## Try it
Each line from the one containing "Po tym trzeba" through the end of the records below must be repeated exactly, and no other line.

## Provided data
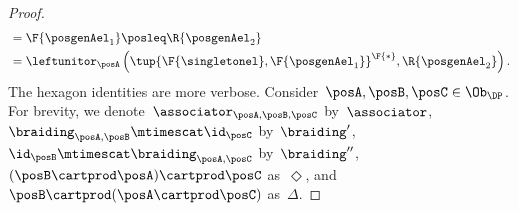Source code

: \begin{proof}
\begin{equation}
\begin{aligned}
             & =\F{\posgenAel_1}\posleq \R{\posgenAel_2}                                                                                                                                                                                                                                                                                    \\
             & =\leftunitor_\posA\left( \tup{\F{\singletonel},\F{\posgenAel_1}}^\F{*},\R{\posgenAel_2}\right).                                                                                                                                                                                                                              
        \end{aligned}
    \end{equation}
    The hexagon identities are more verbose.
    Consider~$\posA,\posB,\posC\in \Ob_\DP$.
    For brevity, we denote~$\associator_{\posA,\posB,\posC}$ by~$\associator$,~$\braiding_{\posA,\posB}\mtimescat \id_\posC$ by~$\braiding'$,~$\id_\posB \mtimescat \braiding_{\posA,\posC}$ by~$\braiding''$,~$(\posB\cartprod \posA)\cartprod \posC$ as~$\Diamond$, and~$\posB\cartprod (\posA\cartprod \posC)$ as~$\Delta$.


\end{proof}
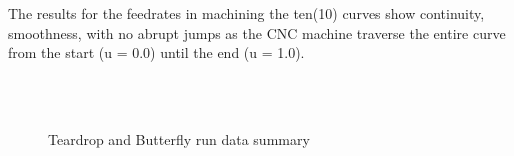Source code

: The results for the feedrates in machining the ten(10) curves show continuity, smoothness, with no abrupt jumps as the CNC machine traverse the entire curve from the start (u = 0.0) until the end (u = 1.0).	\vspace*{1\baselineskip}
		


















\pagebreak

\begin{figure}[htbp]
\begin{center}
	\\
	\\
	\caption{Teardrop and Butterfly run data summary}
	\label{fig:Teardrop and Butterfly run data summary.png}
\end{center}
\end{figure}


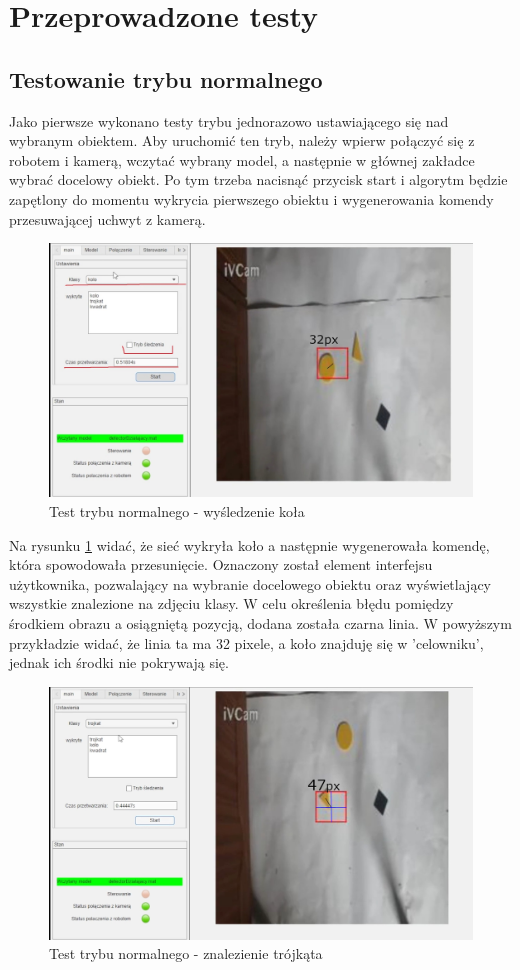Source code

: \section{Przeprowadzone testy}
\subsection{Testowanie trybu normalnego}
Jako pierwsze wykonano testy trybu jednorazowo ustawiającego się nad wybranym obiektem. Aby uruchomić ten tryb, należy wpierw 
połączyć się z robotem i kamerą, wczytać wybrany model, a następnie w głównej zakładce wybrać docelowy obiekt. 
Po tym trzeba nacisnąć przycisk start i algorytm będzie zapętlony do momentu wykrycia pierwszego obiektu i wygenerowania komendy 
przesuwającej uchwyt z kamerą. 
\begin{figure}[H]
	\centering
	\includegraphics[width=14cm]{pages/testy/img/test1_1.jpg}
	\caption{Test trybu normalnego - wyśledzenie koła}
	\label{rys:testTrybuNormalnego1}
\end{figure}
Na rysunku \ref{rys:testTrybuNormalnego1} widać, że sieć wykryła koło a następnie wygenerowała komendę, która spowodowała przesunięcie. 
Oznaczony został element interfejsu użytkownika, pozwalający na wybranie docelowego obiektu oraz wyświetlający wszystkie znalezione na zdjęciu klasy.
W celu określenia błędu pomiędzy środkiem obrazu a osiągniętą pozycją, dodana została czarna linia. W powyższym przykładzie widać, 
że linia ta ma 32 pixele, a koło znajduję się w 'celowniku', jednak ich środki nie pokrywają się.
\begin{figure}[H]
	\centering
	\includegraphics[width=14cm]{pages/testy/img/test1_2.jpg}
	\caption{Test trybu normalnego - znalezienie trójkąta}
\end{figure}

## Response box
Po tym trzeba nacisnąć przycisk start i algorytm będzie zapętlony do momentu wykrycia pierwszego obiektu i wygenerowania komendy 
przesuwającej uchwyt z kamerą. 
\begin{figure}[H]
	\centering
	\includegraphics[width=14cm]{pages/testy/img/test1_1.jpg}
	\caption{Test trybu normalnego - wyśledzenie koła}
	\label{rys:testTrybuNormalnego1}
\end{figure}
Na rysunku \ref{rys:testTrybuNormalnego1} widać, że sieć wykryła koło a następnie wygenerowała komendę, która spowodowała przesunięcie. 
Oznaczony został element interfejsu użytkownika, pozwalający na wybranie docelowego obiektu oraz wyświetlający wszystkie znalezione na zdjęciu klasy.
W celu określenia błędu pomiędzy środkiem obrazu a osiągniętą pozycją, dodana została czarna linia. W powyższym przykładzie widać, 
że linia ta ma 32 pixele, a koło znajduję się w 'celowniku', jednak ich środki nie pokrywają się.
\begin{figure}[H]
	\centering
	\includegraphics[width=14cm]{pages/testy/img/test1_2.jpg}
	\caption{Test trybu normalnego - znalezienie trójkąta}
\end{figure}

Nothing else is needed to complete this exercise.